The 2139/338 doesn't appear to be in the same league as the new 540. I had my hands on one a couple weeks ago and it is definitely a better built saw. I'd wait to hear back from spike's guy with a review, I think it's gonna be pretty positive 

And there are no flippy caps, that was just in the pre-production photos. The one I saw with muh own two eyeballs had normal fuel/oil caps :cool2:


----------



## bryanr2 (Sep 28, 2012)

spike60 said:


> I've got one, and it's the nicest top handle they've ever done for sure. (I suppose that statement is a great opening for comments about their past efforts, so fire away...........)
> 
> Seriously, it's real nice and may actually live up to the hype. I have it out to a 3rd generation tree service on demo right now, so their opinion will be one that I'll respect. For me to go and cut a few cookies doesn't mean much. The dynamics of climbing or bucket work are way different.
> 
> They should start shipping them sometime next month. My demo should be here at the GTG next week for any guys that want to mess with it.

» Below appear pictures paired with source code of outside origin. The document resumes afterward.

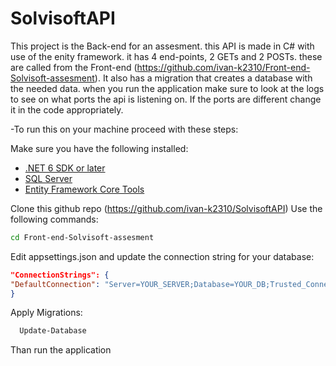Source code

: # SolvisoftAPI

This project is the Back-end for an assesment. this API is made in C# with use of the enity framework. it has 4 end-points, 2 GETs and 2 POSTs. these are called from the Front-end (https://github.com/ivan-k2310/Front-end-Solvisoft-assesment). It also has a migration that creates a database with the needed data. when you run the application make sure to look at the logs to see on what ports the api is listening on. If the ports are different change it in the code appropriately.  

-To run this on your machine proceed with these steps:

Make sure you have the following installed:

- [.NET 6 SDK or later](https://dotnet.microsoft.com/download/dotnet)
- [SQL Server](https://www.microsoft.com/en-us/sql-server/sql-server-downloads)
- [Entity Framework Core Tools](https://docs.microsoft.com/en-us/ef/core/cli/dotnet)


Clone this github repo (https://github.com/ivan-k2310/SolvisoftAPI)
Use the following commands:
  ```bash
  cd Front-end-Solvisoft-assesment
  ```
Edit appsettings.json and update the connection string for your database:
  ```json
  "ConnectionStrings": {
  "DefaultConnection": "Server=YOUR_SERVER;Database=YOUR_DB;Trusted_Connection=True;MultipleActiveResultSets=true"
  }
  ```
Apply Migrations:
  ```bash
    Update-Database
  ```
Than run the application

muh harts about to jump out of my chest!:msp_w00t:


----------



## ropensaddle (Oct 2, 2012)

spike60 said:


> I've got one, and it's the nicest top handle they've ever done for sure. (I suppose that statement is a great opening for comments about their past efforts, so fire away...........)
> 
> Seriously, it's real nice and may actually live up to the hype. I have it out to a 3rd generation tree service on demo right now, so their opinion will be one that I'll respect. For me to go and cut a few cookies doesn't mean much. The dynamics of climbing or bucket work are way different.
> 
> They should start shipping them sometime next month. My demo should be here at the GTG next week for any guys that want to mess with it.

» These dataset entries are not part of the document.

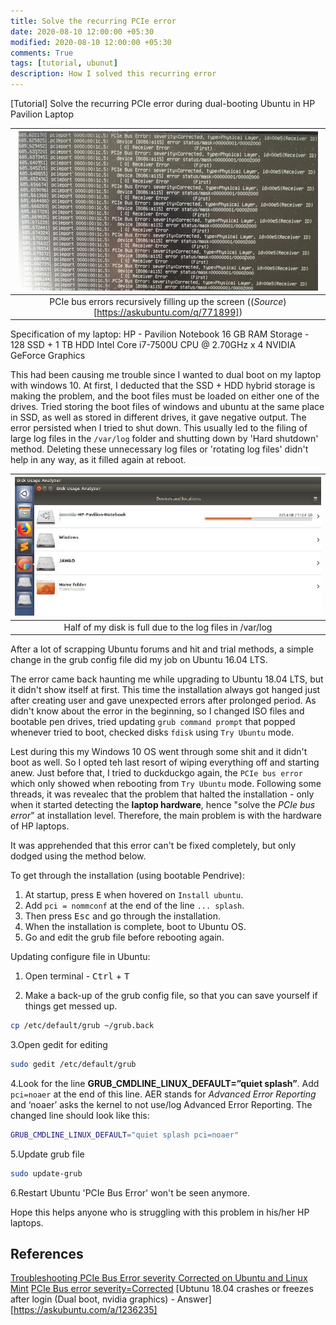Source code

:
 ```yaml
---
title: Solve the recurring PCIe error
date: 2020-08-10 12:00:00 +05:30
modified: 2020-08-10 12:00:00 +05:30
comments: True
tags: [tutorial, ubunut]
description: How I solved this recurring error
---
```


[Tutorial] Solve the recurring PCIe error during dual-booting Ubuntu in HP Pavilion Laptop

| ![errors](/assets/img/Blogs/tut-1-img1.jpg) |
|:--:|
| PCIe bus errors recursively filling up the screen ((_Source_)[https://askubuntu.com/q/771899]) |

Specification of my laptop:
HP - Pavilion Notebook
16 GB RAM
Storage - 128 SSD + 1 TB HDD
Intel Core i7-7500U CPU @ 2.70GHz x 4
NVIDIA GeForce Graphics

This had been causing me trouble since I wanted to dual boot on my laptop with windows 10. At first, I deducted that the SSD + HDD hybrid storage is making the problem, and the boot files must be loaded on either one of the drives. Tried storing the boot files of windows and ubuntu at the same place in SSD, as well as stored in different drives, it gave negative output. The error persisted when I tried to shut down. This usually led to the filing of large log files in the `/var/log` folder and shutting down by 'Hard shutdown' method. Deleting these unnecessary log files or 'rotating log files' didn't help in any way, as it filled again at reboot.

| ![disk full](/assets/img/Blogs/tut-1-img2.jpg) |
|:--:|
| Half of my disk is full due to the log files in /var/log |

After a lot of scrapping Ubuntu forums and hit and trial methods, a simple change in the grub config file did my job on Ubuntu 16.04 LTS.

The error came back haunting me while upgrading to Ubuntu 18.04 LTS, but it didn't show itself at first. This time the installation always got hanged just after creating user and gave unexpected errors after prolonged period. As didn't know about the error in the beginning, so I changed ISO files and bootable pen drives, tried updating `grub command prompt` that popped whenever tried to boot, checked disks `fdisk` using `Try Ubuntu` mode.

Lest during this my Windows 10 OS went through some shit and it didn't boot as well. So I opted teh last resort of wiping everything off and starting anew. Just before that, I tried to duckduckgo again, the `PCIe bus error` which only showed when rebooting from `Try Ubuntu` mode. Following some threads, it was revealec that the problem that halted the installation - only when it started detecting the **laptop hardware**, hence "solve the _PCIe bus error_" at installation level. Therefore, the main problem is with the hardware of HP laptops.

It was apprehended that this error can't be fixed completely, but only dodged using the method below.

To get through the installation (using bootable Pendrive):

1. At startup, press <kbd>E</kbd> when hovered on `Install ubuntu`.
2. Add `pci = nommconf` at the end of the line `... splash`.
3. Then press <kbd>Esc</kbd> and go through the installation.
4. When the installation is complete, boot to Ubuntu OS.
5. Go and edit the grub file before rebooting again.

Updating configure file in Ubuntu:

1. Open terminal - <kbd>Ctrl</kbd> + <kbd>T</kbd>

2. Make a back-up of the grub config file, so that you can save yourself if things get messed up.

```bash
cp /etc/default/grub ~/grub.back
```

3.Open gedit for editing

```bash
sudo gedit /etc/default/grub
```

4.Look for the line **GRUB_CMDLINE_LINUX_DEFAULT=”quiet splash”**. Add `pci=noaer` at the end of this line. AER stands for _Advanced Error Reporting_ and ‘noaer’ asks the kernel to not use/log Advanced Error Reporting. The changed line should look like this:

```bash
GRUB_CMDLINE_LINUX_DEFAULT="quiet splash pci=noaer"
```

5.Update grub file

```bash
sudo update-grub
```

6.Restart Ubuntu 'PCIe Bus Error' won't be seen anymore.

Hope this helps anyone who is struggling with this problem in his/her HP laptops.

## References

[Troubleshooting PCIe Bus Error severity Corrected on Ubuntu and Linux Mint](https://itsfoss.com/pcie-bus-error-severity-corrected/)
[PCIe Bus error severity=Corrected](https://askubuntu.com/questions/771899/pcie-bus-error-severity-corrected)
[Ubtunu 18.04 crashes or freezes after login (Dual boot, nvidia graphics) - Answer][https://askubuntu.com/a/1236235]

Hmmmm so we finally getting them. Ummm so how many you gonna have? Will you have xtry I still using my 372xpw


----------



## SawTroll (Oct 2, 2012)

ropensaddle said:


> Hmmmm so we finally getting them. Ummm so how many you gonna have? Will you have xtry I still using my 372xpw



Looks like you finally will be able to get a usable top-handle saw! :msp_biggrin:


----------



## bryanr2 (Oct 18, 2012)

Spike is there any word from the guys running the demo saw?


----------



## aussie2 (Nov 7, 2012)

J.Walker said:


> Well my hopes of cutting this winter with a 562xpg are fading away.
> 
> Guess I'll be getting a 562xp till the xpg's arrive.
> 
> ...



Hey mate whats the diffrence between the 562xp and the xpg? i have two xp's that are one of the nicest little saws ive ever picked up although the shaft that conets the pull start id plastic and they tend to break .the only fault ive had so far .but i get 2 year warranty so i get them to order a few in haha


----------



## deye223 (Nov 7, 2012)

aussie2 said:


> Hey mate whats the diffrence between the 562xp and the xpg? i have two xp's that are one of the nicest little saws ive ever picked up although the shaft that conets the pull start id plastic and they tend to break .the only fault ive had so far .but i get 2 year warranty so i get them to order a few in haha



gday al i think it's heated handles


----------



## J.Walker (Nov 7, 2012)

Yep heated handles and carb too! 








.


----------



## blsnelling (Jan 30, 2013)

2 years later, and still no saw?


----------



## Zombiechopper (Jan 30, 2013)

blsnelling said:


> 2 years later, and still no saw?



ahem. yes. 

I've pointed that out a few times. Husqvarna must have made a turd and retooled something. We'll probably have a 202T on shelves before the T540 is available.


----------



## blsnelling (Jan 30, 2013)

I bought a CS 2139T today. Gonna see what I can do with some OEM quality, hahahaha.


----------



## Zombiechopper (Jan 30, 2013)

blsnelling said:


> I bought a CS 2139T today. Gonna see what I can do with some OEM quality, hahahaha.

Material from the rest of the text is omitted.